Socioeconomic disparities in pulmonary health persist over time
Click Here to Manage Email Alerts
Over the past 6 decades, despite improvements in air quality and tobacco use, socioeconomic disparities in pulmonary disease prevalence, respiratory symptoms and lung function persisted and, in some cases, worsened, according to new data.

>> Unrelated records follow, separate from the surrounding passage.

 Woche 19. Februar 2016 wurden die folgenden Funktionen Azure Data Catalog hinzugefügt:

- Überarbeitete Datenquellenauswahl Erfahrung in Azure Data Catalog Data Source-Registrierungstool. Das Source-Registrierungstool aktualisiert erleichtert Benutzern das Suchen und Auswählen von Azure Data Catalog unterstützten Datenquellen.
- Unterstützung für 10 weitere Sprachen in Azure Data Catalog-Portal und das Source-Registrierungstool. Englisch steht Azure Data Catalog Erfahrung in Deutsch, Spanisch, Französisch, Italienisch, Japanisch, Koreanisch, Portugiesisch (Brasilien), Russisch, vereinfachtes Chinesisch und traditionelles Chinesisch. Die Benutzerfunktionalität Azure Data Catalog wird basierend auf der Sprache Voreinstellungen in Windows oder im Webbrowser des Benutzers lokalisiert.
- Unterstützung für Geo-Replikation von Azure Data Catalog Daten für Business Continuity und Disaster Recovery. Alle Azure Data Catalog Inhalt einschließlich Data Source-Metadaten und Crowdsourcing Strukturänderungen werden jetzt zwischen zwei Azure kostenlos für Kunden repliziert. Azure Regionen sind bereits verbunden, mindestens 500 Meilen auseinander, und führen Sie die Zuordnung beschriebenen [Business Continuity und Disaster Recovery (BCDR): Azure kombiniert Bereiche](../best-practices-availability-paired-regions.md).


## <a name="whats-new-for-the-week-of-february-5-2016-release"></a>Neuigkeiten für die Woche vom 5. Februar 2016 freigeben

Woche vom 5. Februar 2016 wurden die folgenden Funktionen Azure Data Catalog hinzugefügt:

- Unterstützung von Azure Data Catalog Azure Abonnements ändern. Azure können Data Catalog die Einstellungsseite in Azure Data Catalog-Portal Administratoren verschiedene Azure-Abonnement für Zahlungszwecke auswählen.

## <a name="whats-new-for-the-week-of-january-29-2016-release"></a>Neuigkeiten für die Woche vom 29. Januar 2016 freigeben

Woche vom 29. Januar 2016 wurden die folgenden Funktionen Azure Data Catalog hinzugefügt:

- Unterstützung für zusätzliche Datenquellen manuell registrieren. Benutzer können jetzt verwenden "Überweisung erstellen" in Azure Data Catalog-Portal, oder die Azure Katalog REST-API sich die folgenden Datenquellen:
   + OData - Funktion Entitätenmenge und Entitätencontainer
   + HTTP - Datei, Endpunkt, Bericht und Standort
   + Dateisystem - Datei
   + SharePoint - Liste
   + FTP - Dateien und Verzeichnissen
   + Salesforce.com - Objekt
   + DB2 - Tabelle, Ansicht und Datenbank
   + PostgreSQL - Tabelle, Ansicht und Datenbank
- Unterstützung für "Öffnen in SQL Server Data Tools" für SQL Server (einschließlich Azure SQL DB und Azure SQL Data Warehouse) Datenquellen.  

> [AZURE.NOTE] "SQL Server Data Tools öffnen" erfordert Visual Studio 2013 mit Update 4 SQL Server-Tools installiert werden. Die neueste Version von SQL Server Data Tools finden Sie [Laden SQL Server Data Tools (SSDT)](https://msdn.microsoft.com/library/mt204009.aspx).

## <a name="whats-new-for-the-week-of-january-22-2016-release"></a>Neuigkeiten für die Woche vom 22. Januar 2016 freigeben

“Few studies of socioeconomic disparities in lung health have spanned the period that saw landmark policy changes affecting smoking, air quality, occupational exposures and health care access,” Adam W. Gaffney, MD, MPH, pulmonary specialist at Cambridge Health Alliance in Massachusetts and Harvard Medical School, and colleagues wrote in JAMA Internal Medicine. “Moreover, because reduced lung function is associated with elevated all-cause mortality (through mechanisms not fully understood), increased socioeconomic disparities in lung function may contribute to the widening gap in life expectancy between poorer and wealthier Americans in the 21st century.”

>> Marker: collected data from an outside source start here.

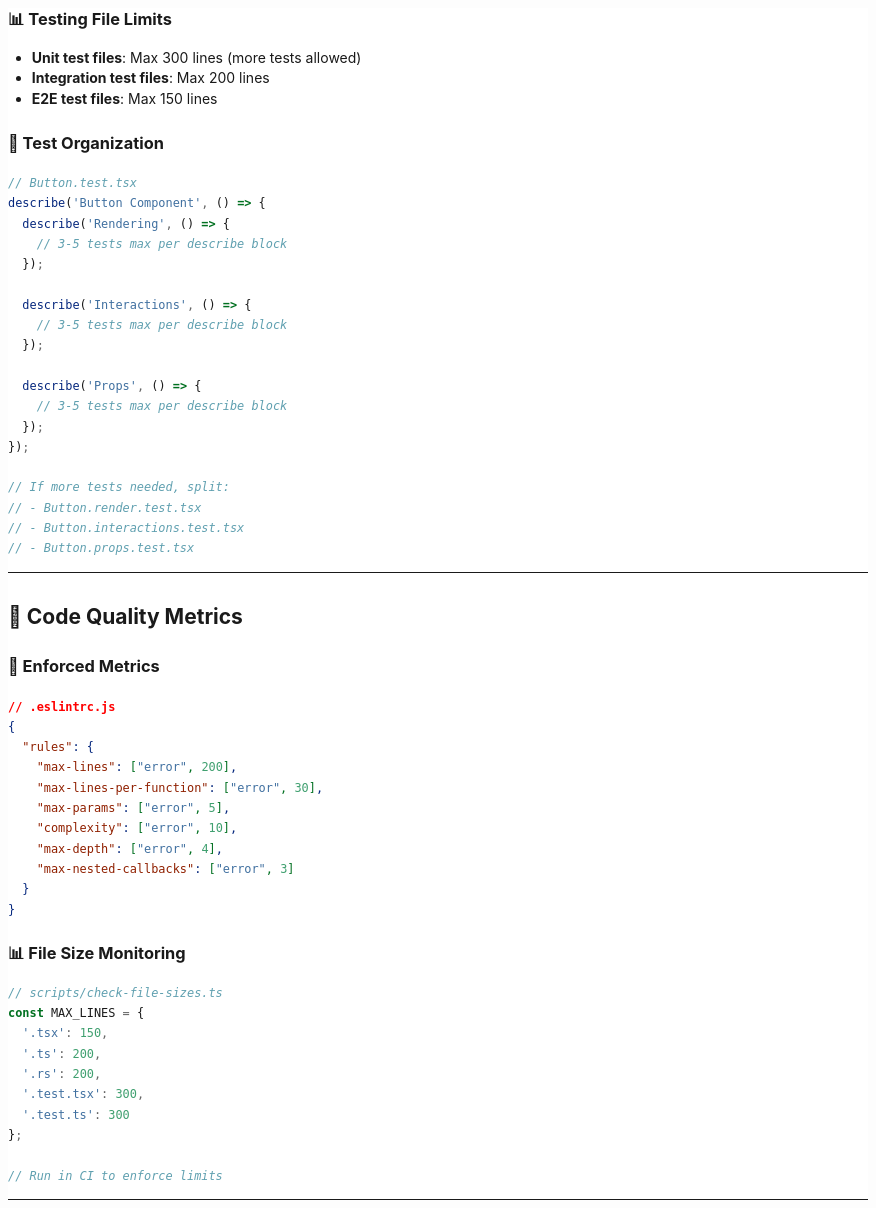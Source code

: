 ### 📊 Testing File Limits
- **Unit test files**: Max 300 lines (more tests allowed)
- **Integration test files**: Max 200 lines
- **E2E test files**: Max 150 lines

### 🎯 Test Organization
```typescript
// Button.test.tsx
describe('Button Component', () => {
  describe('Rendering', () => {
    // 3-5 tests max per describe block
  });
  
  describe('Interactions', () => {
    // 3-5 tests max per describe block
  });
  
  describe('Props', () => {
    // 3-5 tests max per describe block
  });
});

// If more tests needed, split:
// - Button.render.test.tsx
// - Button.interactions.test.tsx
// - Button.props.test.tsx
```

---

## 📐 Code Quality Metrics

### 🎯 Enforced Metrics
```json
// .eslintrc.js
{
  "rules": {
    "max-lines": ["error", 200],
    "max-lines-per-function": ["error", 30],
    "max-params": ["error", 5],
    "complexity": ["error", 10],
    "max-depth": ["error", 4],
    "max-nested-callbacks": ["error", 3]
  }
}
```

### 📊 File Size Monitoring
```typescript
// scripts/check-file-sizes.ts
const MAX_LINES = {
  '.tsx': 150,
  '.ts': 200,
  '.rs': 200,
  '.test.tsx': 300,
  '.test.ts': 300
};

// Run in CI to enforce limits
```

---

Researchers conducted a repeated cross-sectional analysis of the National Health and Nutrition Examination Surveys and predecessor surveys conducted from 1959 to 2018 to describe the long-term trends in socioeconomic disparities in respiratory health.
The analysis included 215,399 participants who were surveyed from 1959 to 2018.
Rates of smoking decreased from 1971 to 2018 among all adults aged 25 to 74 years, but the researchers observed an increase in income- and education-based disparities in smoking prevalence. From 1971 to 1975, 62.5% of adults who were current/former smokers were in the highest-income quintile compared with 56.3% in the lowest-income quintile, but from 2017 to 2018 34.2% of current/former smokers were in the highest-income quintile vs. 57.9% in the lowest-income quintile.
In addition, socioeconomic disparities in respiratory symptoms persisted or worsened over time, with 44.5% of individuals in the lowest-income quintile reporting dyspnea on exertion vs. 26.4% in the highest-income quintile from 1971 to 1975, compared with 48.3% and 27.9%, respectively, from 2017 to 2018.
The researchers also reported steady increases in disparities in cough and wheeze over time, with cough reported by 14% of individuals in the lowest-income quintile vs. 8.6% in the highest-income quintile in 1988 to 1994, which rose to 16.5% vs. 5.8% in 2011 to 2012.
There was also an increase in asthma prevalence among all children after 1980, with higher increases among children in lower-income quintiles compared with the highest-income quintile by 2017 to 2018 (14.8% vs. 6.8%). For COPD, researchers observed increases in income-based disparities over time, from 4.5 percentage points in 1971 to 11.3 percentage points from 2013 to 2018.
From 1971 to 1975, age- and height-adjusted FEV1 in men in the lowest-income quintile was 203.6 mL lower compared with those in the highest quintile; this socioeconomic disparity in FEV1 widened to 248.5 mL (95% CI, –328 to –169) from 2007 to 2012. Among women, the gap in FEV1 increased from 154.5 mL from 1971 to 1975 to 191 mL from 2007 to 2012.
“The persistent and, in many instances, apparently growing socioeconomic disparities in respiratory health we observed over a 6-decade period suggest that inequality is a possible fundamental determinant of respiratory health and illness,” the researchers wrote.